Czy zmiana technologii nadawania z FM na DAB nie jest nieuchronna?
- Najważniejsze kraje, do których chcemy się porównywać: Niemcy, Francja, Hiszpania, Wlochy, prowadzą szczątkową digilitalizację w tej technologii. Wielka Brytania prowadzi ją od ponad 20 lat i chyba jest nią zmęczona. Prawdziwym sensem cyfryzacji jest wyłączenie sieci nadawczej starszego typu. Jeśli mówimy o tym, że – tak jak ma to miejsce w Wielkiej Brytanii – czas podwójnego nadawania ma trwać 20 lat, to gdzie tu ekonomiczny sens. Porównuje się nas do telewizji, która przeszła tzw. switch-off relatywnie szybko. Odpowiadam na to zwykle, że około 70 proc. sygnału telewizyjnego było dystrybuowane w inny sposób: przez kabel lub satelitę, więc cyfryzacja dotyczyła niewielkiej części gospodarstw domowych, i zwykle jednego miejsca – telewizora - w domostwie. W przypadku radia mówilibyśmy o dużo większej masie odbiorników radiowych, które trzeba by wymienić. Według Radio Track to kilkadziesiąt milionów odbiorników.

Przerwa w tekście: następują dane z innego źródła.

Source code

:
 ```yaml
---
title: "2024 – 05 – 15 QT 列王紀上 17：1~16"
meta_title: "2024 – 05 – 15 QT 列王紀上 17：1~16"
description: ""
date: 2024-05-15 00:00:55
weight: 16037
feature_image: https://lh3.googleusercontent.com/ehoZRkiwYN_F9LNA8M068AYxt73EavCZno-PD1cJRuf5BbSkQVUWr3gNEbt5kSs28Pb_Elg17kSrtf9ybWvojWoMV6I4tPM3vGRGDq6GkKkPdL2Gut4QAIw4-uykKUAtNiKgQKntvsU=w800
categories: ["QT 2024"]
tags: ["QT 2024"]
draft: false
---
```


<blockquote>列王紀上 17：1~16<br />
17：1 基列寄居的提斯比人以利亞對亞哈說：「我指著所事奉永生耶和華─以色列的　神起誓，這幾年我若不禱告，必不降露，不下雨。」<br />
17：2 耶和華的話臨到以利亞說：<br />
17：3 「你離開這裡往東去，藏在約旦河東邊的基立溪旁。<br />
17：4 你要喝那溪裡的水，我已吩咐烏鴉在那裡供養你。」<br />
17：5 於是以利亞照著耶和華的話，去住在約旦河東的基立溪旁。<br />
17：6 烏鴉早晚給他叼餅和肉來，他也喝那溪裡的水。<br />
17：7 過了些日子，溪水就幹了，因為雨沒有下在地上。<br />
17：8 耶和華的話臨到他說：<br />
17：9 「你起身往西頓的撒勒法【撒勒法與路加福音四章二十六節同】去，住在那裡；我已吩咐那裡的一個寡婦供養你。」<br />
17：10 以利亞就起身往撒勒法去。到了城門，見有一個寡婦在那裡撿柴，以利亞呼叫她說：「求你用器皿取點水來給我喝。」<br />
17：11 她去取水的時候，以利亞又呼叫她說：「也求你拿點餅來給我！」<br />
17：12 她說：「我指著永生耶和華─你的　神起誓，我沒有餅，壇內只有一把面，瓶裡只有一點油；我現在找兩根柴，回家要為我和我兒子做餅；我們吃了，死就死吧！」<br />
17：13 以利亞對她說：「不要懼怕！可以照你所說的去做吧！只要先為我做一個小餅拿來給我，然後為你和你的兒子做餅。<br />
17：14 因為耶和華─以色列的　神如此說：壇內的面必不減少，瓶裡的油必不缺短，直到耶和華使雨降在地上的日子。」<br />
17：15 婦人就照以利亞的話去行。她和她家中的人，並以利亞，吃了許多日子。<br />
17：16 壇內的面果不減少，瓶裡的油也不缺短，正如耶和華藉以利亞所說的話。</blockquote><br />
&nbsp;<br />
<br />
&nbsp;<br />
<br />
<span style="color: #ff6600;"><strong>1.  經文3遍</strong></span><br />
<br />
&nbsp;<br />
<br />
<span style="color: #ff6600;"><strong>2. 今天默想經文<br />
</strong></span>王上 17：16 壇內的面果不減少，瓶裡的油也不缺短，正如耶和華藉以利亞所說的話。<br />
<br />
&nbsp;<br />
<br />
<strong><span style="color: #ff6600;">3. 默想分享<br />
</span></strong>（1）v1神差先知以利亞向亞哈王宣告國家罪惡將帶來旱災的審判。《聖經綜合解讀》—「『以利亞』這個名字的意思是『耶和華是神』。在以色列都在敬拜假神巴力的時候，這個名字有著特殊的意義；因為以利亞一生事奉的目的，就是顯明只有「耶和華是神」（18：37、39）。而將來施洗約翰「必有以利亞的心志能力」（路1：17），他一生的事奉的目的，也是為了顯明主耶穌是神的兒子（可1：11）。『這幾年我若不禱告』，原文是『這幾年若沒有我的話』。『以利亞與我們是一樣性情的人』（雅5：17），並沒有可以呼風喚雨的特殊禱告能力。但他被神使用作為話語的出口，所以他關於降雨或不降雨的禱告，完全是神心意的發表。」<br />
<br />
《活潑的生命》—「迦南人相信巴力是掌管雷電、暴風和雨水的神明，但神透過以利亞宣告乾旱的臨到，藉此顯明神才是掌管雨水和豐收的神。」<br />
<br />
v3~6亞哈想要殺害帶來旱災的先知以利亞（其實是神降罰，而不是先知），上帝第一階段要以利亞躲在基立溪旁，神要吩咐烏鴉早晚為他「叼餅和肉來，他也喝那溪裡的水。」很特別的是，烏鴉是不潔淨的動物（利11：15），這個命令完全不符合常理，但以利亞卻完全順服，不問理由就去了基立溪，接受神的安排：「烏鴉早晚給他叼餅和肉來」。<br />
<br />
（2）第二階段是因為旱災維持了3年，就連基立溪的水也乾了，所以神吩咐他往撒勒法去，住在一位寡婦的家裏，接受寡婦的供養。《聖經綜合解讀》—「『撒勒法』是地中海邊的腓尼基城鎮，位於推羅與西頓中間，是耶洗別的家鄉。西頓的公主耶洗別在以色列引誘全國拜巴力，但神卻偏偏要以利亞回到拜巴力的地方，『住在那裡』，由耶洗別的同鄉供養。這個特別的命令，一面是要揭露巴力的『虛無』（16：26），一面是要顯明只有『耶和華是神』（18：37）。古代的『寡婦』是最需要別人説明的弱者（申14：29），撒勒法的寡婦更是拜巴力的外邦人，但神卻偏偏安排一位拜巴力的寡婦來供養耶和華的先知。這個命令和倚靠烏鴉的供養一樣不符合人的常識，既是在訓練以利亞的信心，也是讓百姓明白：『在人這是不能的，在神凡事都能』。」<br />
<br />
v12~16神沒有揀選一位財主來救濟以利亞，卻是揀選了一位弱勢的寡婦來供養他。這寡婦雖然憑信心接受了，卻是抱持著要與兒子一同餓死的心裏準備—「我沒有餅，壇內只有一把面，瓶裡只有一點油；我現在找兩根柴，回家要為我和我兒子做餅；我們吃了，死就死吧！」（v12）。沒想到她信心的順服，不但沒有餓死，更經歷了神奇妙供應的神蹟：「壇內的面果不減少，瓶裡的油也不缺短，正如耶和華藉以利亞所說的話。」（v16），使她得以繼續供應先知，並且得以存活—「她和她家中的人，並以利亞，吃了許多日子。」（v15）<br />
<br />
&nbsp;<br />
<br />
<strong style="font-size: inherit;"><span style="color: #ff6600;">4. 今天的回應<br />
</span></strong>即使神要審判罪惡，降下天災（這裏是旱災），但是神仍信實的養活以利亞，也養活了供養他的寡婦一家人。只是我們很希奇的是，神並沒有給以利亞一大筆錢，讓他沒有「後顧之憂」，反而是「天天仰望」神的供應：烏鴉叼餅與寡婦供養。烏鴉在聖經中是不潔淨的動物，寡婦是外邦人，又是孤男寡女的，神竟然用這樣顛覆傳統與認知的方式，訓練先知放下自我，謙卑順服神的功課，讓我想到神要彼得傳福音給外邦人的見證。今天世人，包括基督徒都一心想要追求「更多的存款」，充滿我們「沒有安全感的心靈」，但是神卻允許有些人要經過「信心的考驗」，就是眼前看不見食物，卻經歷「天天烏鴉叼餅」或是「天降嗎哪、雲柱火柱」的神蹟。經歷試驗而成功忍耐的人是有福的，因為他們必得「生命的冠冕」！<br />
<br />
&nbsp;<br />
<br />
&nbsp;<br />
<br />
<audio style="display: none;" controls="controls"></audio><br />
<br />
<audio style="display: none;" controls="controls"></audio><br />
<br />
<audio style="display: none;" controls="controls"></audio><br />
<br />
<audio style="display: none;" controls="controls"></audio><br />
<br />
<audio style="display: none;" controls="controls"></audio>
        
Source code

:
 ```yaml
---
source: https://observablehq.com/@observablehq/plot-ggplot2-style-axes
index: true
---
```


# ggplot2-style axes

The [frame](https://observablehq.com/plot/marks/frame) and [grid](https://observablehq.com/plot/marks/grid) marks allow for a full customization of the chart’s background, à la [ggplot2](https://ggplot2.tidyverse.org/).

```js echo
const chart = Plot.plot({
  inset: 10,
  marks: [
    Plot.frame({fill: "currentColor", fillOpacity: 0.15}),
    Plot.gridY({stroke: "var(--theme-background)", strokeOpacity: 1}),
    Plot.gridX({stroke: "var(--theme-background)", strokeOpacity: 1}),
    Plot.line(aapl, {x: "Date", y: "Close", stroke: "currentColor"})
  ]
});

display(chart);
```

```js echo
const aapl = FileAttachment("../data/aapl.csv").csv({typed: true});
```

Trwają prace nad nowym sposobem mierzenia mediów elektronicznych w Polsce. Wierzy pan w ten projekt?
- Nie ma jeszcze wystarczających materiałów, aby zajmować konkretne stanowisko. Dyskusja rynku o poszukiwaniu lepszego sposobu pomiaru mediów jest faktem. Toczy się nie tylko w Polsce, ale także np. na rynku amerykańskim. Chodzi o to, aby jedno badanie obejmowało takie media jak telewizja, internet i radio. W Polsce nabiera ona tempa w związku z włączeniem się w nią KRRiT z budżetem na ten cel. Jest jednak za wcześnie, aby ocenić, co nowe badanie może na naszym rynku zmienić. To raczej proces na dobrych kilka kwartałów niż działanie kilkumiesięczne.
Jakich ruchów konsolidacyjnych spodziewa się pan generalnie na rynku medialnym w Polsce?
- Myślę, że postępować może konsolidacja w segmencie telewizyjnym.
Duzi gracze połykać będą mniejszych?
- Tak. Mamy długą kolejkę nadawców, którzy mogą być obiektem przejęć. Być może oderwiemy się ponownie od rynku ograniczonego granicami państwa, jak to było w wypadku TVN-Discovery.